As Queen Mermaid, Ms. Radziwill wore a cherry red wig, a glittering gold fishtail and a matching bikini top, along with custom jewelry made specifically for the event. “I’m the queen, so I’ve really got to step it up,” she told us.
In support of the Kickstarter campaign, Ms. Radziwill encouraged her 100,000 Twitter followers to donate. She said that the Mermaid Parade was her favorite of New York’s many extravagant processions.
“There’s something a little bit more magical about this parade, because of the theme and because of the ocean and the boardwalk and the history of Coney Island, that just resonates with me,” she said.
Ms. Palmer, who was not able to attend the parade because of a demanding touring schedule, organized a musical benefit to promote the fund-raising efforts.
In the end, the Kickstarter campaign managed to achieve and even surpass its $100,000 goal.
The flood of support was “humbling,” said Dick Zigun, executive artistic director of Coney Island USA. “We are feeling the love, and we are amazed at how important the Mermaid Parade is to people’s lives. Of course, they’re all insane,” he joked.
As the procession moved haltingly along Surf Avenue toward the waterfront, where the king and queen would open the summer swimming season, Brooklyn Borough President Marty Markowitz presided over his own float. “Welcome to America’s most underdressed parade,” he boomed. “If you are offended, now’s the time to leave.”
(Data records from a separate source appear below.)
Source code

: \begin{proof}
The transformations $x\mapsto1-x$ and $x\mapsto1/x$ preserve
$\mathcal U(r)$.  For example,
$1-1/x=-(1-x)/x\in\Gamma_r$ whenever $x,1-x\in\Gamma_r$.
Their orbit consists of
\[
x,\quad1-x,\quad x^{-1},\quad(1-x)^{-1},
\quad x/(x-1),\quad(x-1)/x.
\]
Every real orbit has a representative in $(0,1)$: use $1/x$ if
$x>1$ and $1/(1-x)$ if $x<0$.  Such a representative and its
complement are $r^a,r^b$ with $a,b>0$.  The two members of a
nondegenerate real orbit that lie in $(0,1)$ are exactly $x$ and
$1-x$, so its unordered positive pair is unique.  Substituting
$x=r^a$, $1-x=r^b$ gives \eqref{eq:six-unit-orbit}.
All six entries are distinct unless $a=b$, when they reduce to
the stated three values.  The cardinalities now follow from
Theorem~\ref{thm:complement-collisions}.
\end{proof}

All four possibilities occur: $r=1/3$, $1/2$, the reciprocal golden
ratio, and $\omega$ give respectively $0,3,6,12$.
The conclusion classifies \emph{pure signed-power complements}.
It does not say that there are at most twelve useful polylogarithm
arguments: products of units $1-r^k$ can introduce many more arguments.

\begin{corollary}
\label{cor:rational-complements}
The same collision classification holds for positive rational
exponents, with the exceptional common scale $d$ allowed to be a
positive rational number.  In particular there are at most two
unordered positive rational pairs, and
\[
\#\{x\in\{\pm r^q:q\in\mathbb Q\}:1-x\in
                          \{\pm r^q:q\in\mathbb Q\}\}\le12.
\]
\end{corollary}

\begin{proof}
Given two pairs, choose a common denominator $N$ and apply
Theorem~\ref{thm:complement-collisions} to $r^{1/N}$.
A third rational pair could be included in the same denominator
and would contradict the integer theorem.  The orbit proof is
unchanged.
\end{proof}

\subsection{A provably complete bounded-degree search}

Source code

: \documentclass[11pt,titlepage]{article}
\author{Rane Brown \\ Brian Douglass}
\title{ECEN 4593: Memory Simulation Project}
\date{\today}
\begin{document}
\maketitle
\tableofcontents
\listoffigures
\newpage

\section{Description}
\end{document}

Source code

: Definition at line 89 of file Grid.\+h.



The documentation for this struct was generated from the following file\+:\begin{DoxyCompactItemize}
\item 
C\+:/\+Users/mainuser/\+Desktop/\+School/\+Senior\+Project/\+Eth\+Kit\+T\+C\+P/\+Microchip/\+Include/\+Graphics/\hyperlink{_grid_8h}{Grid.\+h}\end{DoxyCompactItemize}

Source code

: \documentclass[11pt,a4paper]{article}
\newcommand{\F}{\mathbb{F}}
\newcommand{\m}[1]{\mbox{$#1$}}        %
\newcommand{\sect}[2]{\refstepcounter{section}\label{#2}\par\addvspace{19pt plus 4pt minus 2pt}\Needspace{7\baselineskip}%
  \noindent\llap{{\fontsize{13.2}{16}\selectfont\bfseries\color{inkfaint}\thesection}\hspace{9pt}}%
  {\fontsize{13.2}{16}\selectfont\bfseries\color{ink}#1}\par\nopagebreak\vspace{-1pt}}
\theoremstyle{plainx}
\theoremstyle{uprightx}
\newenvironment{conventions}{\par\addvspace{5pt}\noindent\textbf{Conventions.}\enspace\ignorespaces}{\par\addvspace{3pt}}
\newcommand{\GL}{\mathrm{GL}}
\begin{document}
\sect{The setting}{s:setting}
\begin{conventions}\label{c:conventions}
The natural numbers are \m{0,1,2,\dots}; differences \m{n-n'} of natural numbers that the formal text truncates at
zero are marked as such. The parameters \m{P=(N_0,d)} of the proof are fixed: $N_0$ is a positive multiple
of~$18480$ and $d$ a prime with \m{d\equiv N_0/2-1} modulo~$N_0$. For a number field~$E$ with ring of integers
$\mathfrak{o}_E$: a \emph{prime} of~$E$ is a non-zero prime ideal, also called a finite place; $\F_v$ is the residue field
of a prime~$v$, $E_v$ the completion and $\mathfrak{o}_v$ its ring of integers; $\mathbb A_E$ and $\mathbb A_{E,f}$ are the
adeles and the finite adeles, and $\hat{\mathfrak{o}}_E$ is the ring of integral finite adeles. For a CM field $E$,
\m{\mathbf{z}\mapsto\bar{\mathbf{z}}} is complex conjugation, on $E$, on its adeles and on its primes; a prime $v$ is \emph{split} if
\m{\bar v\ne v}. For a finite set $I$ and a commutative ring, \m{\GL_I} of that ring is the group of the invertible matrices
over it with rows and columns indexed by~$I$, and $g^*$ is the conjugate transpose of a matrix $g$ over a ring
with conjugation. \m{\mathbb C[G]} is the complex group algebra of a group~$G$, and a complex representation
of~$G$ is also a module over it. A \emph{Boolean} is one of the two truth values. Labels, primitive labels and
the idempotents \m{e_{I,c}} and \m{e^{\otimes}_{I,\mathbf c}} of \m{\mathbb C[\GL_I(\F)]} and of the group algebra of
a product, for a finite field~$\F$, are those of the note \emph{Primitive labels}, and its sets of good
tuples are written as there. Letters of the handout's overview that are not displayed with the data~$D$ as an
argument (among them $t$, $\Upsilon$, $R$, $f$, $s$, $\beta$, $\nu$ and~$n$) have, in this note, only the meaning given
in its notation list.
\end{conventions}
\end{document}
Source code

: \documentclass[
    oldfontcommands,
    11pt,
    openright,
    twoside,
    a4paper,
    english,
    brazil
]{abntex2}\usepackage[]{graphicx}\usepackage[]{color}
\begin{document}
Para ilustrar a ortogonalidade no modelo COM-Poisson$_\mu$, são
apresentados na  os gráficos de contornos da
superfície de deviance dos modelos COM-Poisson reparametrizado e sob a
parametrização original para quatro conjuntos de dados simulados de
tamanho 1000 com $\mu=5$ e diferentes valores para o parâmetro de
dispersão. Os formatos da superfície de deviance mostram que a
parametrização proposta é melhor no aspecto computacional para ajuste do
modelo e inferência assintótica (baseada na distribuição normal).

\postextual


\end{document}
Monica Friedrich, an artist from Babylon Village, Long Island, had created a detailed costume for her fourth Mermaid Parade, with a headpiece sculpted into a colorful coral reef, necklaces embedded with jeweled sea horses and starfish, and two enormous glittering papier-mâché puffer fish across her chest. In 2010, photographer Harvey Stein included her in his book, Coney Island: 40 Years, and her image was used to promote this year’s fund-raising efforts.
As photographers snapped pictures of her elaborate getup this year, she exclaimed, “This is better than Christmas!”